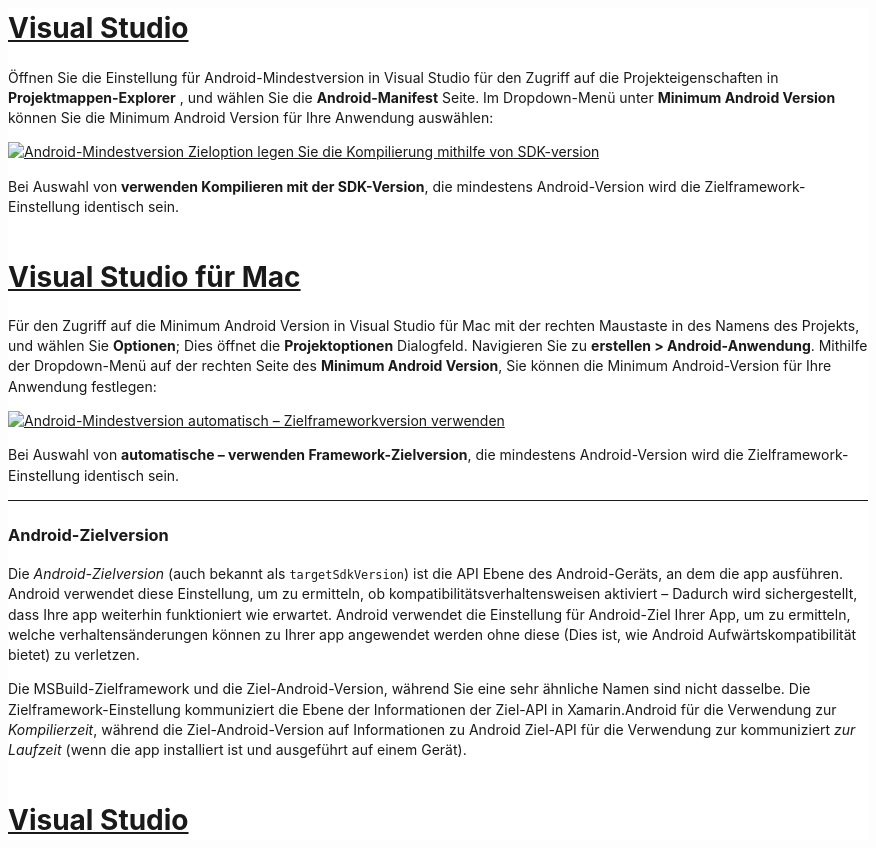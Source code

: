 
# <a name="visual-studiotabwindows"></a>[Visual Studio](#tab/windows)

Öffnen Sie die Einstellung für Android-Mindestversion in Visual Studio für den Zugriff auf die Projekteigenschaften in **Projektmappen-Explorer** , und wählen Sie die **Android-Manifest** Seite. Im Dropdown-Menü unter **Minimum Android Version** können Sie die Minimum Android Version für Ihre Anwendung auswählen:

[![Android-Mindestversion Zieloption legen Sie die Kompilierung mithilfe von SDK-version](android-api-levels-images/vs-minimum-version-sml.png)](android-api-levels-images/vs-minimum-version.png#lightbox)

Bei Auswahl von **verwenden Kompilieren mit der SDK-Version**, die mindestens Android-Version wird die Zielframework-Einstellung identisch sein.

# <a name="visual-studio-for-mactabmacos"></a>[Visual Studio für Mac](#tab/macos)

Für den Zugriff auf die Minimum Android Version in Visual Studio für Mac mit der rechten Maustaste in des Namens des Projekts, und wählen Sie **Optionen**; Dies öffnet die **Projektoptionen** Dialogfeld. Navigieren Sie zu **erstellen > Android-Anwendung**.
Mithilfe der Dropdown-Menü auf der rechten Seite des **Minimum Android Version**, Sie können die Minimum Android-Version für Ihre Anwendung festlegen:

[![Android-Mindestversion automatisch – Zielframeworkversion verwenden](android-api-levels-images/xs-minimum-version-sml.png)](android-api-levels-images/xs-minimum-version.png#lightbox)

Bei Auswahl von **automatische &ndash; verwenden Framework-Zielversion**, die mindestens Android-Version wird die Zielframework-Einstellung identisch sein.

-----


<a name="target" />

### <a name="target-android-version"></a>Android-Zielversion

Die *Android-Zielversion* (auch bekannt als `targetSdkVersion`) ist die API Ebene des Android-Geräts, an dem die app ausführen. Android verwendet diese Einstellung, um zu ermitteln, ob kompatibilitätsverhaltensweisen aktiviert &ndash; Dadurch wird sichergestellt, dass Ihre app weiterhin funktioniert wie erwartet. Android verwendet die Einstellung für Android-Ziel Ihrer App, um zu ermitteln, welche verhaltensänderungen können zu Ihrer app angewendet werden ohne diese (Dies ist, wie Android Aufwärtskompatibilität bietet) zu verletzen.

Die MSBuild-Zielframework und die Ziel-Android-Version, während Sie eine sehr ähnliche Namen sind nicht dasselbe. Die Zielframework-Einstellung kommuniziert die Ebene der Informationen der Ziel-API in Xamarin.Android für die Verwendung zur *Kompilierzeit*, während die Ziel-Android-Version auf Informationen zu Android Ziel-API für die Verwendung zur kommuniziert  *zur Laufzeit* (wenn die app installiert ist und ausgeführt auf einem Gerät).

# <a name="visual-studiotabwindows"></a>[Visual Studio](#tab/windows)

- - - - - - -

Reproduce the records word for word, please, from their first line up to and including the line that contains "Studio für Mac](#tab/macos)", but no pictures.

### Response area
Source code

: 
# <a name="visual-studiotabwindows"></a>[Visual Studio](#tab/windows)

Öffnen Sie die Einstellung für Android-Mindestversion in Visual Studio für den Zugriff auf die Projekteigenschaften in **Projektmappen-Explorer** , und wählen Sie die **Android-Manifest** Seite. Im Dropdown-Menü unter **Minimum Android Version** können Sie die Minimum Android Version für Ihre Anwendung auswählen:

[![Android-Mindestversion Zieloption legen Sie die Kompilierung mithilfe von SDK-version](android-api-levels-images/vs-minimum-version-sml.png)](android-api-levels-images/vs-minimum-version.png#lightbox)

Bei Auswahl von **verwenden Kompilieren mit der SDK-Version**, die mindestens Android-Version wird die Zielframework-Einstellung identisch sein.

# <a name="visual-studio-for-mactabmacos"></a>[Visual Studio für Mac](#tab/macos)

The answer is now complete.